Noodwet
voor oude stadswijken
Bedrijven bevoordeeld, inkomenseis huurders
Van onze verslaggever
ROTTERDAM - Het kabinet wil met een aantal noodmaatregelen de oude stadswijken
in de grote steden er snel bovenop helpen. Huisjesmelkers worden keihard aangepakt.
Er komt een inkomensgrens voor mensen die in die buurten willen gaan wonen, en
bewoners die een bedrijfje willen beginnen krijgen subsidie en belastingvoordeel.
Omdat de problemen in Rotterdam het grootst zijn, worden de 'Verzamel- en Uitzonderingswet',
als eerste daar van kracht. Daarna, volgen de andere drie grote steden, zei minister
De Graaf (bestuurlijke vernieuwing) gisteren bij de presentatie van een grootscheeps
plan van aanpak voor de grote stadsproblemen in het Rotterdamse stadhuis. Volgens
De Graaf staat Rotterdam voor een 'buitenmaatse opgave' die vraagt om 'het bewandelen
van onorthodoxe paden'. Het idee voor 'economische kansenzones' in verloederde
buurten heeft het kabinet afgekeken van Frankrijk waar dat goed werkt.
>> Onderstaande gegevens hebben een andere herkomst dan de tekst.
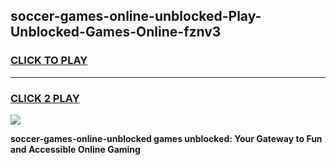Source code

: 
## soccer-games-online-unblocked-Play-Unblocked-Games-Online-fznv3
<h3>
<a href="https://premium76.site?title=soccer-games-online-unblocked&ref=24A">CLICK TO PLAY</a></h3>
<hr>

<h3>
<a href="https://premium76.site?title=soccer-games-online-unblocked&ref=24A">CLICK 2 PLAY</a>
  
</h3>

<a href="https://premium76.site?title=soccer-games-online-unblocked&ref=24A"><img src="https://clearcache.store/games.png"></a>


**soccer-games-online-unblocked games unblocked: Your Gateway to Fun and Accessible Online Gaming**
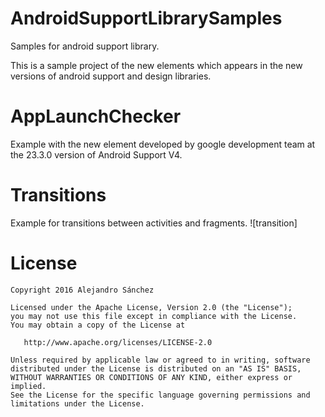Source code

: # AndroidSupportLibrarySamples

Samples for android support library.

This is a sample project of the new elements which appears in the new versions of android support
 and design libraries.

# AppLaunchChecker
Example with the new element developed by google development team at the 23.3.0 version of
Android Support V4.

# Transitions
Example for transitions between activities and fragments. 
![transition]

# License
    Copyright 2016 Alejandro Sánchez

    Licensed under the Apache License, Version 2.0 (the "License");
    you may not use this file except in compliance with the License.
    You may obtain a copy of the License at

       http://www.apache.org/licenses/LICENSE-2.0

    Unless required by applicable law or agreed to in writing, software
    distributed under the License is distributed on an "AS IS" BASIS,
    WITHOUT WARRANTIES OR CONDITIONS OF ANY KIND, either express or implied.
    See the License for the specific language governing permissions and
    limitations under the License.


[transitions]: https://raw.githubusercontent.com/asanchezyu/AndroidSupportLibrarySamples/master/art/transitions.gif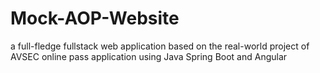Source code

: # Mock-AOP-Website
a full-fledge fullstack web application based on the real-world project of AVSEC online pass application using Java Spring Boot and Angular

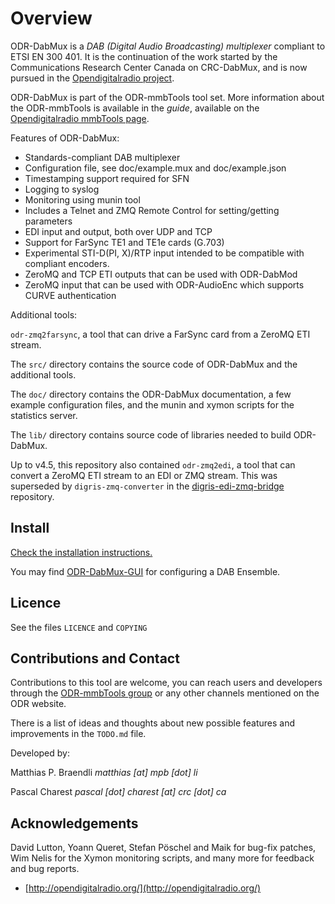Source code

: # Overview

ODR-DabMux is a *DAB (Digital Audio Broadcasting) multiplexer* compliant to
ETSI EN 300 401. It is the continuation of the work started by the
Communications Research Center Canada on CRC-DabMux, and is now pursued in the
[Opendigitalradio project](http://opendigitalradio.org).

ODR-DabMux is part of the ODR-mmbTools tool set. More information about the
ODR-mmbTools is available in the *guide*, available on the
[Opendigitalradio mmbTools page](http://www.opendigitalradio.org/mmbtools).

Features of ODR-DabMux:

- Standards-compliant DAB multiplexer
- Configuration file, see doc/example.mux and doc/example.json
- Timestamping support required for SFN
- Logging to syslog
- Monitoring using munin tool
- Includes a Telnet and ZMQ Remote Control for setting/getting parameters
- EDI input and output, both over UDP and TCP
- Support for FarSync TE1 and TE1e cards (G.703)
- Experimental STI-D(PI, X)/RTP input intended to be compatible
  with compliant encoders.
- ZeroMQ and TCP ETI outputs that can be used with ODR-DabMod
- ZeroMQ input that can be used with ODR-AudioEnc
  which supports CURVE authentication

Additional tools:

`odr-zmq2farsync`, a tool that can drive a FarSync card from a ZeroMQ ETI stream.

The `src/` directory contains the source code of ODR-DabMux and the additional
tools.

The `doc/` directory contains the ODR-DabMux documentation, a few example
configuration files, and the munin and xymon scripts for the statistics server.

The `lib/` directory contains source code of libraries needed to build
ODR-DabMux.

Up to v4.5, this repository also contained
`odr-zmq2edi`, a tool that can convert a ZeroMQ ETI stream to an EDI or ZMQ stream.
This was superseded by `digris-zmq-converter` in the
[digris-edi-zmq-bridge](https://github.com/digris/digris-edi-zmq-bridge) repository.

## Install

[Check the installation instructions.](INSTALL.md)

You may find [ODR-DabMux-GUI](https://github.com/Opendigitalradio/ODR-DabMux-GUI/) for configuring a DAB Ensemble.

## Licence

See the files `LICENCE` and `COPYING`

## Contributions and Contact

Contributions to this tool are welcome, you can reach users and developers
through the
[ODR-mmbTools group](https://groups.io/g/odr-mmbtools)
or any other channels mentioned on the ODR website.

There is a list of ideas and thoughts about new possible features and improvements
in the `TODO.md` file.

Developed by:

Matthias P. Braendli *matthias [at] mpb [dot] li*

Pascal Charest *pascal [dot] charest [at] crc [dot] ca*

## Acknowledgements

David Lutton, Yoann Queret, Stefan Pöschel and Maik for bug-fix patches,
Wim Nelis for the Xymon monitoring scripts,
and many more for feedback and bug reports.

- [http://opendigitalradio.org/](http://opendigitalradio.org/)
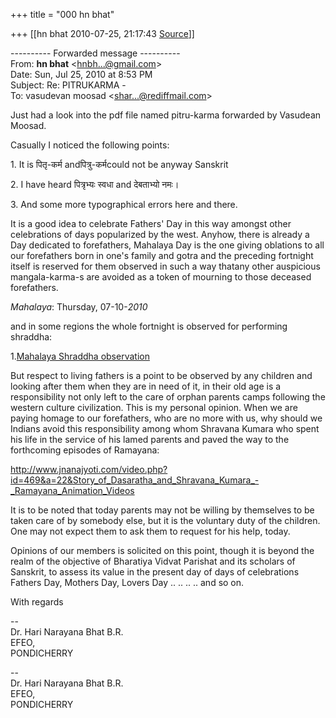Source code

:+++
title = "000 hn bhat"

+++
[[hn bhat	2010-07-25, 21:17:43 [Source](https://groups.google.com/g/bvparishat/c/m3VDgx8x570)]]



  
  

---------- Forwarded message ----------  
From: **hn bhat** \<[hnbh...@gmail.com]()\>  
Date: Sun, Jul 25, 2010 at 8:53 PM  
Subject: Re: PITRUKARMA -  
To: vasudevan moosad \<[shar...@rediffmail.com]()\>  
  
Just had a look into the pdf file named pitru-karma forwarded by Vasudean Moosad.

  

Casually I noticed the following points:

  

1\. It is पितृ-कर्म andपित्रु-कर्मcould not be anyway Sanskrit

2\. I have heard पित्रृभ्यः स्वधा and देबताभ्यो नमः।

3\. And some more typographical errors here and there.

  

It is a good idea to celebrate Fathers' Day in this way amongst other celebrations of days popularized by the west. Anyhow, there is already a Day dedicated to forefathers, Mahalaya Day is the one giving oblations to all our forefathers born in one's family and gotra and the preceding fortnight itself is reserved for them observed in such a way thatany other auspicious mangala-karma-s are avoided as a token of mourning to those deceased forefathers.

  

*Mahalaya*: Thursday, 07-10-*2010*

  

and in some regions the whole fortnight is observed for performing shraddha:

  

1.[Mahalaya Shraddha observation](http://www.hindu-blog.com/2009/12/shradh-dates-2010-mahalaya-pitru-paksha.html?utm_source=feedburner&utm_medium=feed&utm_campaign=Feed:+hindublog+(Hindu+blog))  

  

But respect to living fathers is a point to be observed by any children and looking after them when they are in need of it, in their old age is a responsibility not only left to the care of orphan parents camps following the western culture civilization. This is my personal opinion. When we are paying homage to our forefathers, who are no more with us, why should we Indians avoid this responsibility among whom Shravana Kumara who spent his life in the service of his lamed parents and paved the way to the forthcoming episodes of Ramayana:

  

<http://www.jnanajyoti.com/video.php?id=469&a=22&Story_of_Dasaratha_and_Shravana_Kumara_-_Ramayana_Animation_Videos>

  

It is to be noted that today parents may not be willing by themselves to be taken care of by somebody else, but it is the voluntary duty of the children. One may not expect them to ask them to request for his help, today.

  

Opinions of our members is solicited on this point, though it is beyond the realm of the objective of Bharatiya Vidvat Parishat and its scholars of Sanskrit, to assess its value in the present day of days of celebrations Fathers Day, Mothers Day, Lovers Day .. .. .. .. and so on.

  

With regards

  

--  
Dr. Hari Narayana Bhat B.R.  
EFEO,  
PONDICHERRY  

  
  
  
--  
Dr. Hari Narayana Bhat B.R.  
EFEO,  
PONDICHERRY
Ondernemers
die er een winkel of bedrijf beginnen, krijgen een startsubsidie en hoeven minder
onroerende zaakbelasting te betalen voor hun bedrijfspand dan elders in de stad.
Het kabinet geeft 24 miljoen euro voor een proef van vier jaar met de kansenzones,
Rotterdam legt er eenzelfde bedrag bij. Om de burenoverlast in oude stadswijken
tegen te gaan, zullen de wetten Victor en Victoria worden opgerekt.Tot nu toe
kunnen daarmee alleen overlastgevende drugspanden worden onteigend door een gemeente.
Binnenkort kan dat ook bij panden waar sprake is van overbewoning, illegalen
of louche huiseigenaren. En door het instellen van een inkomensgrens komen kansarme
woningzoekers van buiten de regio niet meer in aanmerking voor een woning in
een achterstandswijk, ook niet als die particulier verhuurd wordt. Het Rotterdamse
college is ingenomen met het kabinetsvoorstel. Het denkt met name aan de oude
stadswijken in Rotterdam-Zuid, zoals Hillesluis, Tarwewijk en rondom de Dordtselaan
en Strevelsweg.
Rotterdam krijgt van het kabinet ook de ruimte voor een proef tot terugdringing
van het aantal drop-outs. Ruim dertig procent van de Rotterdamse jeugd verlaat
de middelbare school zonder diploma. In de havenstad wordt er daarom per 1 juli
een werk/leerplicht tot 23 jaar ingevoerd. Jeugdige schooluitvallers krijgen
dan geen uitkering meer. Het arbeidsbureau probeert eerst een geschikte andere
opleiding voor " drop-outs” te vinden. Als dat niet lukt, worden de
jongeren al dan niet gesubsidieerd aan het werk gezet tot hun 23ste. Wethouder
Van der Tak (onderwijs en integratie) voorziet wel een probleem bij de Rotterdamse
proef. Veel jongeren haken af omdat het vmbo te theoretisch voor hen is. Hij
wil daarom met de Rotterdamse vmbo's gaan praten over het oprichten van een speciale
praktische beroepsopleiding, 'een moderne ambachtsschool'.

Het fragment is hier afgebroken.